De plus, dans plusieurs de nos expériences, par la préparation de modèles gustatifs basés sur nos données, nous avons montré que les profils odorants des ingrédients bruts pouvaient être reproduits avec succès. Grâce à nos recherches, certaines controverses, comme l’influence des composants sans odeur sur la perception humaine, sont résolues, tout du moins en partie.

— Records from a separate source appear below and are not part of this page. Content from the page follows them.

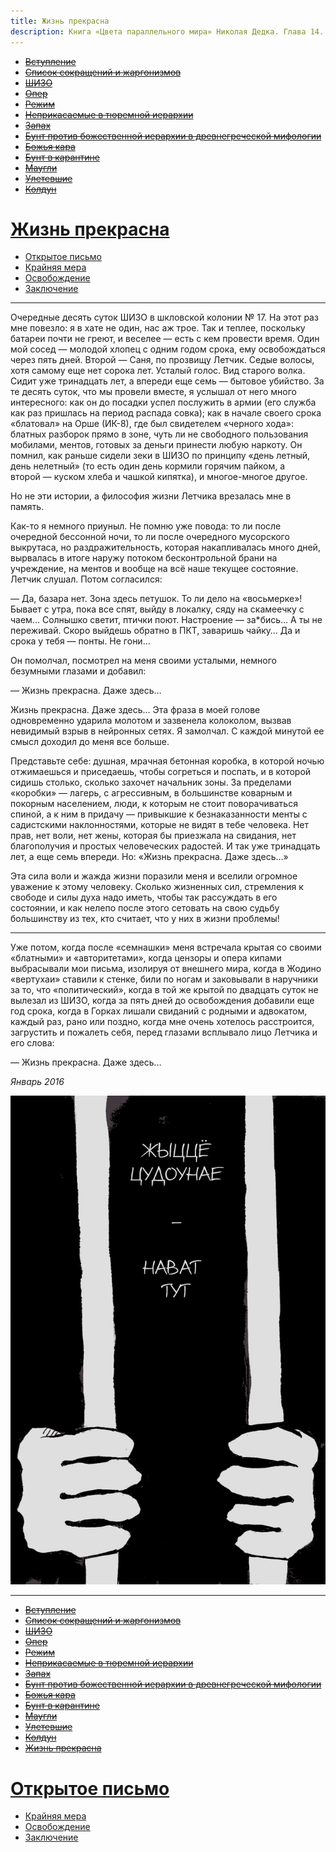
 ```yaml
---
title: Жизнь прекрасна
description: Книга «Цвета параллельного мира» Николая Дедка. Глава 14. Жизнь прекрасна
---
```


- ~~[Вступление](./1.md)~~
- ~~[Список сокращений и жаргонизмов](./2.md)~~
- ~~[ШИЗО](./3.md)~~
- ~~[Опер](./4.md)~~
- ~~[Режим](./5.md)~~
- ~~[Неприкасаемые в тюремной иерархии](./6.md)~~
- ~~[Запах](./7.md)~~
- ~~[Бунт против божественной иерархии в древнегреческой мифологии](./8.md)~~
- ~~[Божья кара](./9.md)~~
- ~~[Бунт в карантине](./10.md)~~
- ~~[Маугли](./11.md)~~
- ~~[Улетевшие](./12.md)~~
- ~~[Колдун](./13.md)~~
# [Жизнь прекрасна](./14.md)
- [Открытое письмо](./15.md)
- [Крайняя мера](./16.md)
- [Освобождение](./17.md)
- [Заключение](./18.md)

---

Очередные десять суток ШИЗО в шкловской колонии № 17. На этот раз мне повезло: я в хате не один, нас аж трое. Так и теплее, поскольку батареи почти не греют, и веселее — есть с кем провести время. Один мой сосед — молодой хлопец с одним годом срока, ему освобождаться через пять дней. Второй — Саня, по прозвищу Летчик. Седые волосы, хотя самому еще нет сорока лет. Усталый голос. Вид старого волка. Сидит уже тринадцать лет, а впереди еще семь — бытовое убийство. За те десять суток, что мы провели вместе, я услышал от него много интересного: как он до посадки успел послужить в армии \(его служба как раз пришлась на период распада совка\); как в начале своего срока «блатовал» на Орше \(ИК-8\), где был свидетелем «черного хода»: блатных разборок прямо в зоне, чуть ли не свободного пользования мобилами, ментов, готовых за деньги принести любую наркоту. Он помнил, как раньше сидели зеки в ШИЗО по принципу «день летный, день нелетный» \(то есть один день кормили горячим пайком, а второй — куском хлеба и чашкой кипятка\), и многое-многое другое.

Но не эти истории, а философия жизни Летчика врезалась мне в память.

Как-то я немного приуныл. Не помню уже повода: то ли после очередной бессонной ночи, то ли после очередного мусорского выкрутаса, но раздражительность, которая накапливалась много дней, вырвалась в итоге наружу потоком бесконтрольной брани на учреждение, на ментов и вообще на всё наше текущее состояние. Летчик слушал. Потом согласился:

— Да, базара нет. Зона здесь петушок. То ли дело на «восьмерке»\! Бывает с утра, пока все спят, выйду в локалку, сяду на скамеечку с чаем… Солнышко светит, птички поют. Настроение — за\*бись… А ты не переживай. Скоро выйдешь обратно в ПКТ, заваришь чайку… Да и срока у тебя — понты. Не гони…

Он помолчал, посмотрел на меня своими усталыми, немного безумными глазами и добавил:

— Жизнь прекрасна. Даже здесь…

Жизнь прекрасна. Даже здесь… Эта фраза в моей голове одновременно ударила молотом и зазвенела колоколом, вызвав невидимый взрыв в нейронных сетях. Я замолчал. С каждой минутой ее смысл доходил до меня все больше.

Представьте себе: душная, мрачная бетонная коробка, в которой ночью отжимаешься и приседаешь, чтобы согреться и поспать, и в которой сидишь столько, сколько захочет начальник зоны. За пределами «коробки» — лагерь, с агрессивным, в большинстве коварным и покорным населением, люди, к которым не стоит поворачиваться спиной, а к ним в придачу — привыкшие к безнаказанности менты с садистскими наклонностями, которые не видят в тебе человека. Нет прав, нет воли, нет жены, которая бы приезжала на свидания, нет благополучия и простых человеческих радостей. И так уже тринадцать лет, а еще семь впереди. Но: «Жизнь прекрасна. Даже здесь…»

Эта сила воли и жажда жизни поразили меня и вселили огромное уважение к этому человеку. Сколько жизненных сил, стремления к свободе и силы духа надо иметь, чтобы так рассуждать в его состоянии, и как нелепо после этого сетовать на свою судьбу большинству из тех, кто считает, что у них в жизни проблемы\!


---


Уже потом, когда после «семнашки» меня встречала крытая со своими «блатными» и «авторитетами», когда цензоры и опера кипами выбрасывали мои письма, изолируя от внешнего мира, когда в Жодино «вертухаи» ставили к стенке, били по ногам и заковывали в наручники за то, что «политический», когда в той же крытой по двадцать суток не вылезал из ШИЗО, когда за пять дней до освобождения добавили еще год срока, когда в Горках лишали свиданий с родными и адвокатом, каждый раз, рано или поздно, когда мне очень хотелось расстроится, загрустить и пожалеть себя, перед глазами всплывало лицо Летчика и его слова:

— Жизнь прекрасна. Даже здесь…

*Январь 2016*


![](img/09.png)



---

- ~~[Вступление](./1.md)~~
- ~~[Список сокращений и жаргонизмов](./2.md)~~
- ~~[ШИЗО](./3.md)~~
- ~~[Опер](./4.md)~~
- ~~[Режим](./5.md)~~
- ~~[Неприкасаемые в тюремной иерархии](./6.md)~~
- ~~[Запах](./7.md)~~
- ~~[Бунт против божественной иерархии в древнегреческой мифологии](./8.md)~~
- ~~[Божья кара](./9.md)~~
- ~~[Бунт в карантине](./10.md)~~
- ~~[Маугли](./11.md)~~
- ~~[Улетевшие](./12.md)~~
- ~~[Колдун](./13.md)~~
- ~~[Жизнь прекрасна](./14.md)~~
# [Открытое письмо](./15.md)
- [Крайняя мера](./16.md)
- [Освобождение](./17.md)
- [Заключение](./18.md)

Le travail d’Irene est inspirant. Sur la base de son kit sensoriel, j’ai créé un poster sur l’origine des arômes du chocolat. Il permet aux amateurs de comprendre l’impact des étapes de la fabrication sur le goût d’une tablette. A retrouver sur la boutique.
La note du sommelier
Irene Chetschik, entre chocolat et sciences. Aussi brillante que passionnée, la chimiste construit un pont entre compréhension du cacao et notre plaisir à le transformer et le manger sous forme de chocolat. La chercheuse m'a impressionné par son engagement. L'analyse des odeurs est devenue une seconde nature. Elle entraîne continuellement son odorat, comme un jeu. Et après toutes ces années, elle trouve toujours le cacao relaxant. De son propre aveu, ce n'est pourtant pas chose facile. Les doctorantes et doctorants qu'elle forme à l'analyse sensorielle butent souvent sur le travail de bénédictin que cela demande. Si les nez des parfumeurs devaient avoir leur équivalent dans le monde du chocolat, Irene Chetschik en serait sans aucun doute l'incarnation.